Roberts will face no repercussions for his brazen contempt for Congress. The elected branches have shown time and again that they won’t take serious action against the Court, so why should Roberts believe this time would be different? Forget removing federal judges—an impossibly high hurdle anyway—simply passing legislation to outlaw the kind of corrupt behavior Justice Thomas alone has engaged in is frustratingly difficult.

Roberts knows that under the current arrangement, the nine justice Court is protected by existing institutional norms. His attempt to treat the rarity of Chief Justice testimony before Congress as evidence that it should be rare is an example of how such norms get set in the first place.

Since Donald Trump’s victory in 2016, liberals have adopted far too conservative a rhetorical posture towards institutional norms. Liberals should not be in favor of preserving norms per se. The norms that we ought to care about are the ones that serve the project of advancing liberal ideals. We did not establish the republican form of government, abolish slavery, and build the modern welfare state by politely adhering to institutional norms. Lincoln and his party were quite prepared to buck the Supreme Court and overturn the established institutional interpretations of the Constitution in order to grind slavery out of existence. Labor and civil rights activists engaged in aggressive, direct confrontation in order to apply pressure. 

For the most part, the norms flouted by Trump were good ones worth protecting. Indeed some, like those around conflicts of interest, ought to be formalized into actual laws. Others, like the rules of decorum and diplomacy, are important but likely not codifiable. It’s easy to overlook their value, but just as we wouldn’t want the Federal Reserve Chairman posting all-caps panicked tweets about the state of the economy, neither should we want the commander-in-chief of the world’s largest military to be casually threatening world leaders on social media.

Norms that respect an independent judiciary—no more and no less than norms of an independent civil service—are a valuable component of a functional liberal democracy. Judicial independence is not the same as judicial supremacy, however. While liberals ought to care about human rights and the rule of law, judicial review is not necessary for either. Great Britain and Australia have been no more lawless than the United States in the last 245 years, and they have had firmly entrenched parliamentary supremacy for that entire period. We must dispense with the idea that a panel of judges weighing in on the lawfulness of legislation is a pivotal mechanism in the maintenance of a liberal legal order.

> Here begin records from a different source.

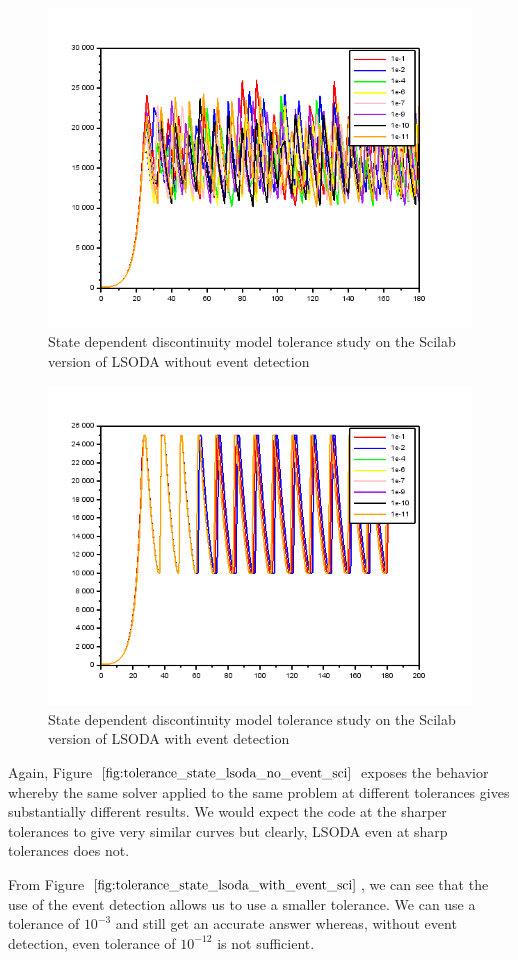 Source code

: \begin{figure}[h]
\centering
\includegraphics[width=0.7\linewidth]{./figures/tolerance_state_lsoda_no_event_sci}
\caption{State dependent discontinuity model tolerance study on the Scilab version of LSODA without event detection}
\label{fig:tolerance_state_lsoda_no_event_sci}
\end{figure}

\begin{figure}[h]
\centering
\includegraphics[width=0.7\linewidth]{./figures/tolerance_state_lsoda_with_event_sci}
\caption{State dependent discontinuity model tolerance study on the Scilab version of LSODA with event detection}
\label{fig:tolerance_state_lsoda_with_event_sci}
\end{figure}

Again, Figure $\ref{fig:tolerance_state_lsoda_no_event_sci}$ exposes the behavior whereby the same solver applied to the same problem at different tolerances gives substantially different results. We would expect the code at the sharper tolerances to give very similar curves but clearly, LSODA even at sharp tolerances does not.

From Figure $\ref{fig:tolerance_state_lsoda_with_event_sci}$, we can see that the use of the event detection allows us to use a smaller tolerance. We can use a tolerance of $10^{-3}$ and still get an accurate answer whereas, without event detection, even tolerance of $10^{-12}$ is not sufficient.

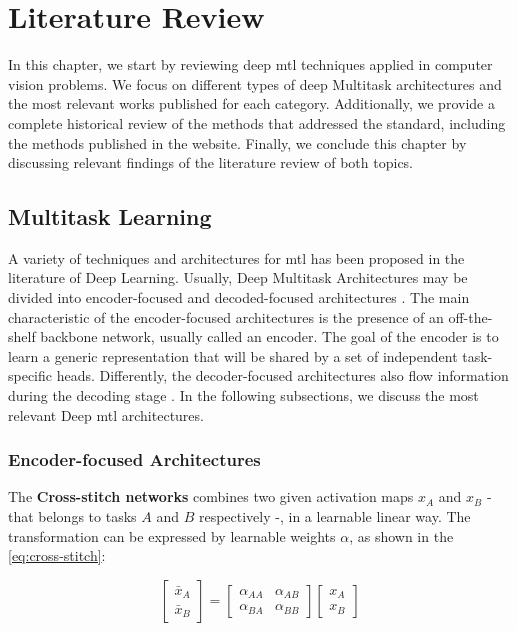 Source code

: \section{Literature Review} \label{sec:literature}

In this chapter, we start by reviewing deep \acl{mtl} techniques applied in computer vision problems. We focus on different types of deep Multitask architectures and the most relevant works published for each category. Additionally, we provide a complete historical review of the methods that addressed the \icao standard, including the methods published in the \fvcongoing website. Finally, we conclude this chapter by discussing relevant findings of the literature review of both topics.

\subsection{Multitask Learning}

A variety of techniques and architectures for \acs{mtl} has been proposed in the literature of Deep Learning. Usually, Deep Multitask Architectures may be divided into encoder-focused and decoded-focused architectures \citep{vandenhende2021multi}. The main characteristic of the encoder-focused architectures \citep{kendall2018multi, chen2018gradnorm, sener2018multi} is the presence of an off-the-shelf backbone network, usually called an encoder. The goal of the encoder is to learn a generic representation that will be shared by a set of independent task-specific heads. Differently, the decoder-focused architectures also flow information during the decoding stage \citep{xu2018pad, zhang2018joint, vandenhende2020mti}. In the following subsections, we discuss the most relevant Deep \acl{mtl} architectures.

\subsubsection{Encoder-focused Architectures}

The \textbf{Cross-stitch networks} \citep{misra2016cross} combines two given activation maps $x_A$ and $x_B$ - that belongs to tasks $A$ and $B$ respectively -, in a learnable linear way. The transformation can be expressed by learnable weights $\alpha$, as shown in the \autoref{eq:cross-stitch}:

\begin{equation}
\label{eq:cross-stitch}
\begin{bmatrix}
\bar{x}_A\\ 
\bar{x}_B
\end{bmatrix} = 
\begin{bmatrix}
\alpha_{AA} & \alpha_{AB} \\ 
\alpha_{BA} & \alpha_{BB}
\end{bmatrix}
\begin{bmatrix}
x_A \\ 
x_B
\end{bmatrix}
\end{equation}

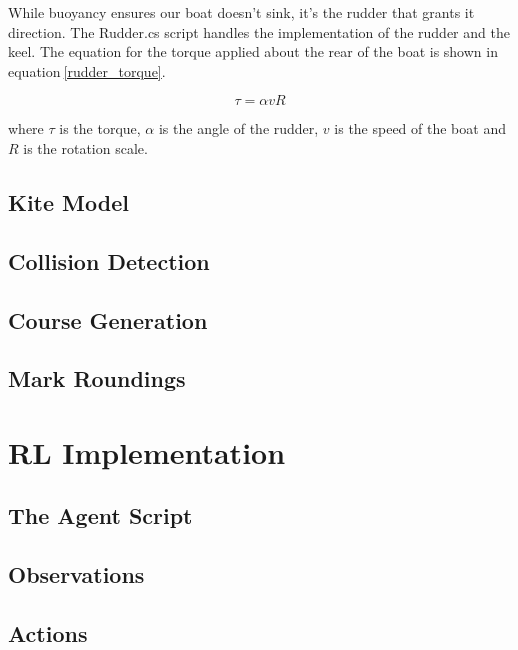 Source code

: While buoyancy ensures our boat doesn't sink, it's the rudder that grants it direction. The Rudder.cs script handles the implementation of the rudder and the keel. The equation for the torque applied about the rear of the boat is shown in equation$~$\ref{rudder_torque}. 

\begin{equation}
    \tau = \alpha v R
    \label{rudder_torque}
\end{equation}

where $\tau$ is the torque, $\alpha$ is the angle of the rudder, $v$ is the speed of the boat and $R$ is the rotation scale.

\subsection{Kite Model}

\subsection{Collision Detection}

\subsection{Course Generation}

\subsection{Mark Roundings}

\section{RL Implementation}\label{sec:RL_Implementation}

\subsection{The Agent Script}


\subsection{Observations}

\subsection{Actions}


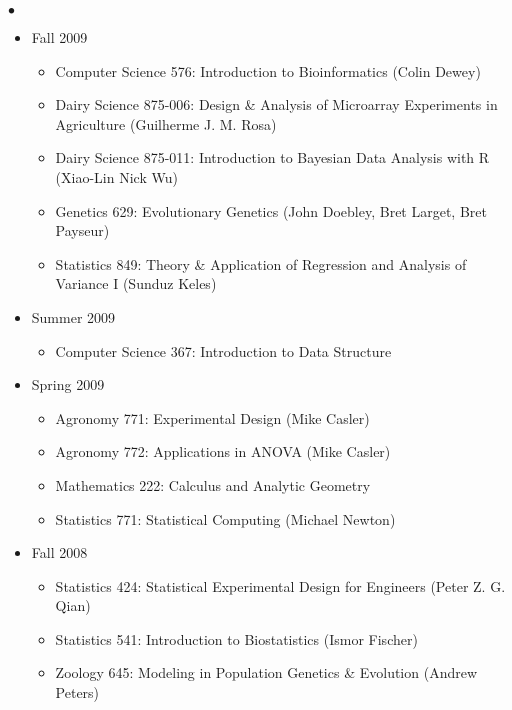 \documentclass[margin,line,10pt]{res}
\newenvironment{list2}{
  \begin{list}{$\bullet$}{%
      \setlength{\itemsep}{0in}
      \setlength{\parsep}{0in} \setlength{\parskip}{0in}
      \setlength{\topsep}{0in} \setlength{\partopsep}{0in} 
      \setlength{\leftmargin}{0.2in}}}{\end{list}}
\begin{document}
\begin{resume}
\begin{list2}
\begin{itemize}
\begin{itemize}
\item    Animal Sciences 875: Linear Models with Applications in Biology and Agriculture (Daniel Gianola)
\item    Statistics 850: Theory \& Application of Regression and Analysis of Variance II (Wei-Yin Loh)

\end{itemize}


\item Fall 2009
\begin{itemize}
\item    Computer Science 576: Introduction to Bioinformatics (Colin Dewey)
\item    Dairy Science 875-006: Design \& Analysis of Microarray Experiments in Agriculture (Guilherme J. M. Rosa)
\item    Dairy Science 875-011: Introduction to Bayesian Data Analysis with R (Xiao-Lin Nick Wu)
\item    Genetics 629: Evolutionary Genetics (John Doebley, Bret Larget, Bret Payseur)
\item    Statistics 849: Theory \& Application of Regression and Analysis of Variance I (Sunduz Keles)
\end{itemize}




\item Summer 2009
\begin{itemize}
\item Computer Science 367: Introduction to Data Structure
\end{itemize}

\item Spring 2009
\begin{itemize}
\item Agronomy 771: Experimental Design (Mike Casler)
\item Agronomy 772: Applications in ANOVA (Mike Casler)
\item Mathematics 222: Calculus and Analytic Geometry
\item Statistics 771: Statistical Computing (Michael Newton)
\end{itemize}


\item Fall 2008
\begin{itemize}
\item Statistics 424: Statistical Experimental Design for Engineers (Peter Z. G. Qian)
\item Statistics 541: Introduction to Biostatistics (Ismor Fischer)
\item Zoology 645: Modeling in Population Genetics \& Evolution (Andrew Peters)
\end{itemize}


\end{itemize}
\end{list2}
\end{resume}
\end{document}
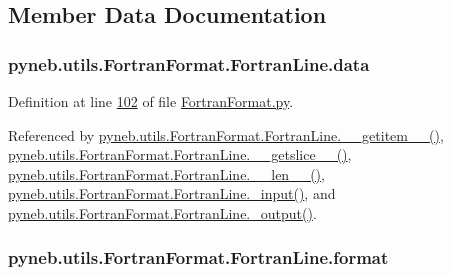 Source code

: \subsection{Member Data Documentation}
\hypertarget{classpyneb_1_1utils_1_1_fortran_format_1_1_fortran_line_a5976b8e1d4375a2ea62b9359bcf84697}{
\subsubsection[{data}]{\setlength{\rightskip}{0pt plus 5cm}pyneb.\-utils.\-Fortran\-Format.\-Fortran\-Line.\-data}}\label{classpyneb_1_1utils_1_1_fortran_format_1_1_fortran_line_a5976b8e1d4375a2ea62b9359bcf84697}


Definition at line \hyperlink{_fortran_format_8py_source_l00102}{102} of file \hyperlink{_fortran_format_8py_source}{Fortran\-Format.\-py}.



Referenced by \hyperlink{_fortran_format_8py_source_l00123}{pyneb.\-utils.\-Fortran\-Format.\-Fortran\-Line.\-\_\-\-\_\-getitem\-\_\-\-\_\-()}, \hyperlink{_fortran_format_8py_source_l00131}{pyneb.\-utils.\-Fortran\-Format.\-Fortran\-Line.\-\_\-\-\_\-getslice\-\_\-\-\_\-()}, \hyperlink{_fortran_format_8py_source_l00116}{pyneb.\-utils.\-Fortran\-Format.\-Fortran\-Line.\-\_\-\-\_\-len\-\_\-\-\_\-()}, \hyperlink{_fortran_format_8py_source_l00155}{pyneb.\-utils.\-Fortran\-Format.\-Fortran\-Line.\-\_\-input()}, and \hyperlink{_fortran_format_8py_source_l00195}{pyneb.\-utils.\-Fortran\-Format.\-Fortran\-Line.\-\_\-output()}.

\hypertarget{classpyneb_1_1utils_1_1_fortran_format_1_1_fortran_line_ae97c8744bdb9817ec8a9c58b7a6bfe20}{
\subsubsection[{format}]{\setlength{\rightskip}{0pt plus 5cm}pyneb.\-utils.\-Fortran\-Format.\-Fortran\-Line.\-format}}\label{classpyneb_1_1utils_1_1_fortran_format_1_1_fortran_line_ae97c8744bdb9817ec8a9c58b7a6bfe20}


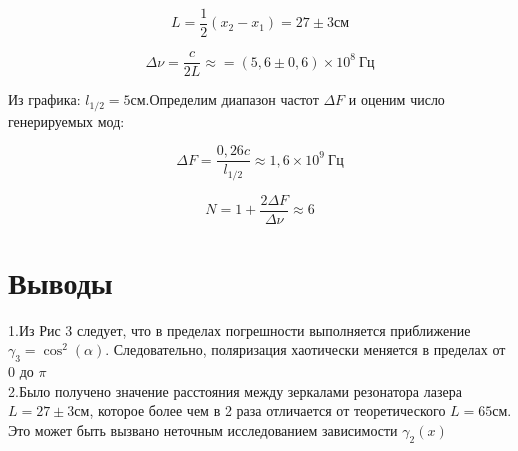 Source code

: \documentclass[a4paper,12pt]{article}
\begin{document}
$$
L = \frac{1}{2} (x_2 - x_1) = 27 \pm 3 см
$$

$$
\Delta \nu = \frac{c}{2L} \approx = (5,6 \pm 0,6) \times 10^8 \ Гц
$$

Из графика: $l_{1/2} = 5 см$.Определим диапазон частот $\Delta F$ и оценим число генерируемых мод:

$$
\Delta F = \frac{0,26c}{l_{1/2}} \approx 1,6 \times 10^9 \ Гц
$$

$$
N = 1 + \frac{2 \Delta F}{\Delta \nu} \approx 6
$$

\section*{Выводы}

1.Из Рис 3 следует, что в пределах погрешности выполняется приближение $\gamma_3 = \cos^2(\alpha)$. Следовательно, поляризация хаотически меняется в пределах от 0 до $\pi$	
\\
2.Было получено значение расстояния между зеркалами резонатора лазера $L = 27 \pm 3 см$, которое более чем в 2 раза отличается от теоретического $L = 65 см$. Это может быть вызвано неточным исследованием зависимости $\gamma_2(x)$
\end{document}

Judicial supremacy has no more merit as an ideal than the old 18th century notion of enlightened despotism. But it can be agonizing to discuss what we might do to unseat the Supreme Court from the top of our system when the procedures that hamstring our elected branches remain in place and the norms that protect the Court appear so unbreakable.

But the American system can change and has been changed before. What we call “norms” are mostly the result of previous conflicts. Each fresh conflict raises the possibility of revisiting these norms or establishing new ones. From the vantage point of the late 19th century, the federal executive branch that we have today seemed unobtainable. But we did obtain it. 

There is no telling how long it might take to find the right political moment to pursue fundamental reforms of the court system. But the difficulty of the task and the uncertainty of the timeframe should not deter us from affirming its necessity and putting pressure on our elected officials to pursue it.

What follows will be an analysis of our present dysfunction, followed by a practical program for surmounting it.

Our supermajoritarian legislative process

The Court has not insulated itself with norms of deference because of the logical merit of doing so, but because it has intrinsic advantages over Congress as an institution—advantages that were cemented as the federal government took shape over the last century.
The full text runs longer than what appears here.